[Dataset entries]
== == ==
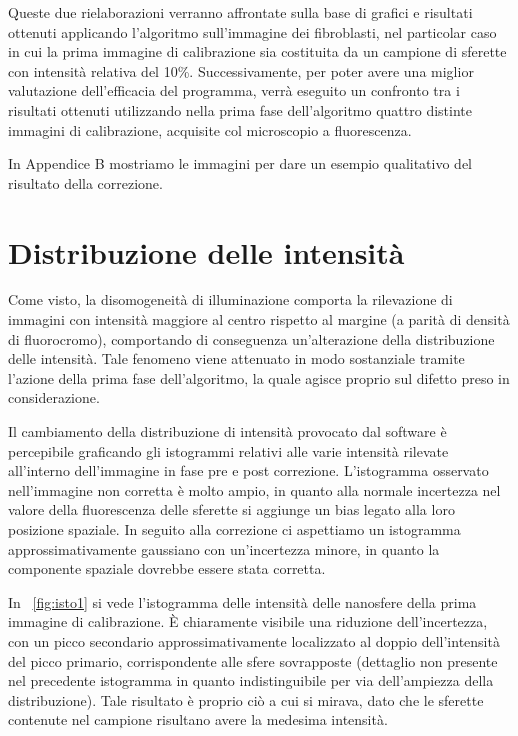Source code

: Queste due rielaborazioni verranno affrontate sulla base di grafici e risultati ottenuti applicando l'algoritmo sull'immagine dei fibroblasti, nel particolar caso in cui la prima immagine di calibrazione sia costituita da un campione di sferette con intensità relativa del 10\%.
Successivamente, per poter avere una miglior valutazione dell'efficacia del programma, verrà eseguito un confronto tra i risultati ottenuti utilizzando nella prima fase dell'algoritmo quattro distinte immagini di calibrazione, acquisite col microscopio a fluorescenza.

In Appendice B mostriamo le immagini per dare un esempio qualitativo del risultato della correzione.

\section{Distribuzione delle intensità}

Come visto, la disomogeneità di illuminazione comporta la rilevazione di immagini con intensità maggiore al centro rispetto al margine (a parità di densità di fluorocromo), comportando di conseguenza un'alterazione della distribuzione delle intensità. 
Tale fenomeno viene attenuato in modo sostanziale tramite l'azione della prima fase dell'algoritmo, la quale agisce proprio sul difetto preso in considerazione.

Il cambiamento della distribuzione di intensità provocato dal software è percepibile graficando gli istogrammi relativi alle varie intensità rilevate all'interno dell'immagine in fase pre e post correzione.
L'istogramma osservato nell'immagine non corretta è molto ampio, in quanto alla normale incertezza nel valore della fluorescenza delle sferette si aggiunge un bias legato alla loro posizione spaziale.
In seguito alla correzione ci aspettiamo un istogramma approssimativamente gaussiano con un'incertezza minore, in quanto la componente spaziale dovrebbe essere stata corretta.

In \figurename~\ref{fig:isto1} si vede l'istogramma delle intensità delle nanosfere della prima immagine di calibrazione.
È chiaramente visibile una riduzione dell'incertezza, con un picco secondario approssimativamente localizzato al doppio dell'intensità del picco primario, corrispondente alle sfere sovrapposte (dettaglio non presente nel precedente istogramma in quanto indistinguibile per via dell'ampiezza della distribuzione).
Tale risultato è proprio ciò a cui si mirava, dato che le sferette contenute nel campione risultano avere la medesima intensità.

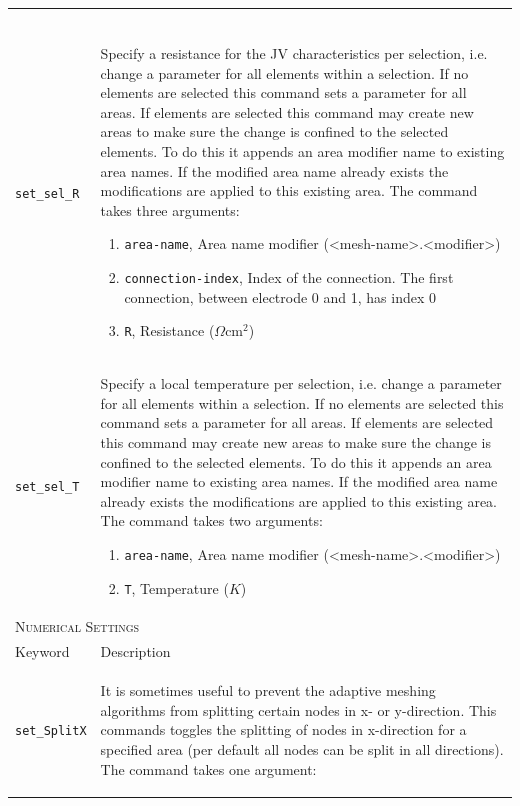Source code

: \documentclass[noshowpacs,preprintnumbers,amsmath,amssymb, letter]{revtex4}
\begin{document}
\begin{longtable}{p{}p{}}
\begin{enumerate}
\end{enumerate}\\
\texttt{set\_sel\_R}	&  Specify a resistance for the JV characteristics per selection, i.e. change a parameter for all elements within a selection. If no elements are selected this command sets a parameter for all areas. If elements are selected this command may create new areas to make sure the change is confined to the selected elements. To do this it appends an area modifier name to existing area names. If the modified area name already exists the modifications are applied to this existing area. The command takes three arguments:
\begin{enumerate}
\item \texttt{area-name}, Area name modifier (\textless mesh-name\textgreater .\textless modifier\textgreater )
\item \texttt{connection-index}, Index of the connection. The first connection, between electrode 0 and 1,  has index 0
\item \texttt{R}, Resistance ($\Omega \text{cm}^2$)
\end{enumerate}\\
\texttt{set\_sel\_T}	&  Specify a local temperature per selection, i.e. change a parameter for all elements within a selection. If no elements are selected this command sets a parameter for all areas. If elements are selected this command may create new areas to make sure the change is confined to the selected elements. To do this it appends an area modifier name to existing area names. If the modified area name already exists the modifications are applied to this existing area. The command takes two arguments:
\begin{enumerate}
\item \texttt{area-name}, Area name modifier (\textless mesh-name\textgreater .\textless modifier\textgreater )
\item \texttt{T}, Temperature ($K$)
\end{enumerate}\\
\multicolumn{2}{l}{\textsc{Numerical Settings}} \\*
\hline
Keyword & Description \\
\texttt{set\_SplitX}	&  It is sometimes useful to prevent the adaptive meshing algorithms from splitting certain nodes in x- or y-direction. This commands toggles the splitting of nodes in x-direction for a specified area (per default all nodes can be split in all directions). The command takes one argument:
\begin{enumerate}

\end{enumerate}
\end{longtable}
\end{document}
== == ==
▸ **Goal of the exercise**
The records above are to be retyped exactly, with every picture left out.

▸ **Task answer**
Source code

: Queste due rielaborazioni verranno affrontate sulla base di grafici e risultati ottenuti applicando l'algoritmo sull'immagine dei fibroblasti, nel particolar caso in cui la prima immagine di calibrazione sia costituita da un campione di sferette con intensità relativa del 10\%.
Successivamente, per poter avere una miglior valutazione dell'efficacia del programma, verrà eseguito un confronto tra i risultati ottenuti utilizzando nella prima fase dell'algoritmo quattro distinte immagini di calibrazione, acquisite col microscopio a fluorescenza.

In Appendice B mostriamo le immagini per dare un esempio qualitativo del risultato della correzione.

\section{Distribuzione delle intensità}

Come visto, la disomogeneità di illuminazione comporta la rilevazione di immagini con intensità maggiore al centro rispetto al margine (a parità di densità di fluorocromo), comportando di conseguenza un'alterazione della distribuzione delle intensità. 
Tale fenomeno viene attenuato in modo sostanziale tramite l'azione della prima fase dell'algoritmo, la quale agisce proprio sul difetto preso in considerazione.

Il cambiamento della distribuzione di intensità provocato dal software è percepibile graficando gli istogrammi relativi alle varie intensità rilevate all'interno dell'immagine in fase pre e post correzione.
L'istogramma osservato nell'immagine non corretta è molto ampio, in quanto alla normale incertezza nel valore della fluorescenza delle sferette si aggiunge un bias legato alla loro posizione spaziale.
In seguito alla correzione ci aspettiamo un istogramma approssimativamente gaussiano con un'incertezza minore, in quanto la componente spaziale dovrebbe essere stata corretta.

In \figurename~\ref{fig:isto1} si vede l'istogramma delle intensità delle nanosfere della prima immagine di calibrazione.
È chiaramente visibile una riduzione dell'incertezza, con un picco secondario approssimativamente localizzato al doppio dell'intensità del picco primario, corrispondente alle sfere sovrapposte (dettaglio non presente nel precedente istogramma in quanto indistinguibile per via dell'ampiezza della distribuzione).
Tale risultato è proprio ciò a cui si mirava, dato che le sferette contenute nel campione risultano avere la medesima intensità.

Source code

: \documentclass[noshowpacs,preprintnumbers,amsmath,amssymb, letter]{revtex4}
\begin{document}
\begin{longtable}{p{}p{}}
\begin{enumerate}
\end{enumerate}\\
\texttt{set\_sel\_R}	&  Specify a resistance for the JV characteristics per selection, i.e. change a parameter for all elements within a selection. If no elements are selected this command sets a parameter for all areas. If elements are selected this command may create new areas to make sure the change is confined to the selected elements. To do this it appends an area modifier name to existing area names. If the modified area name already exists the modifications are applied to this existing area. The command takes three arguments:
\begin{enumerate}
\item \texttt{area-name}, Area name modifier (\textless mesh-name\textgreater .\textless modifier\textgreater )
\item \texttt{connection-index}, Index of the connection. The first connection, between electrode 0 and 1,  has index 0
\item \texttt{R}, Resistance ($\Omega \text{cm}^2$)
\end{enumerate}\\
\texttt{set\_sel\_T}	&  Specify a local temperature per selection, i.e. change a parameter for all elements within a selection. If no elements are selected this command sets a parameter for all areas. If elements are selected this command may create new areas to make sure the change is confined to the selected elements. To do this it appends an area modifier name to existing area names. If the modified area name already exists the modifications are applied to this existing area. The command takes two arguments:
\begin{enumerate}
\item \texttt{area-name}, Area name modifier (\textless mesh-name\textgreater .\textless modifier\textgreater )
\item \texttt{T}, Temperature ($K$)
\end{enumerate}\\
\multicolumn{2}{l}{\textsc{Numerical Settings}} \\*
\hline
Keyword & Description \\
\texttt{set\_SplitX}	&  It is sometimes useful to prevent the adaptive meshing algorithms from splitting certain nodes in x- or y-direction. This commands toggles the splitting of nodes in x-direction for a specified area (per default all nodes can be split in all directions). The command takes one argument:
\begin{enumerate}

\end{enumerate}
\end{longtable}
\end{document}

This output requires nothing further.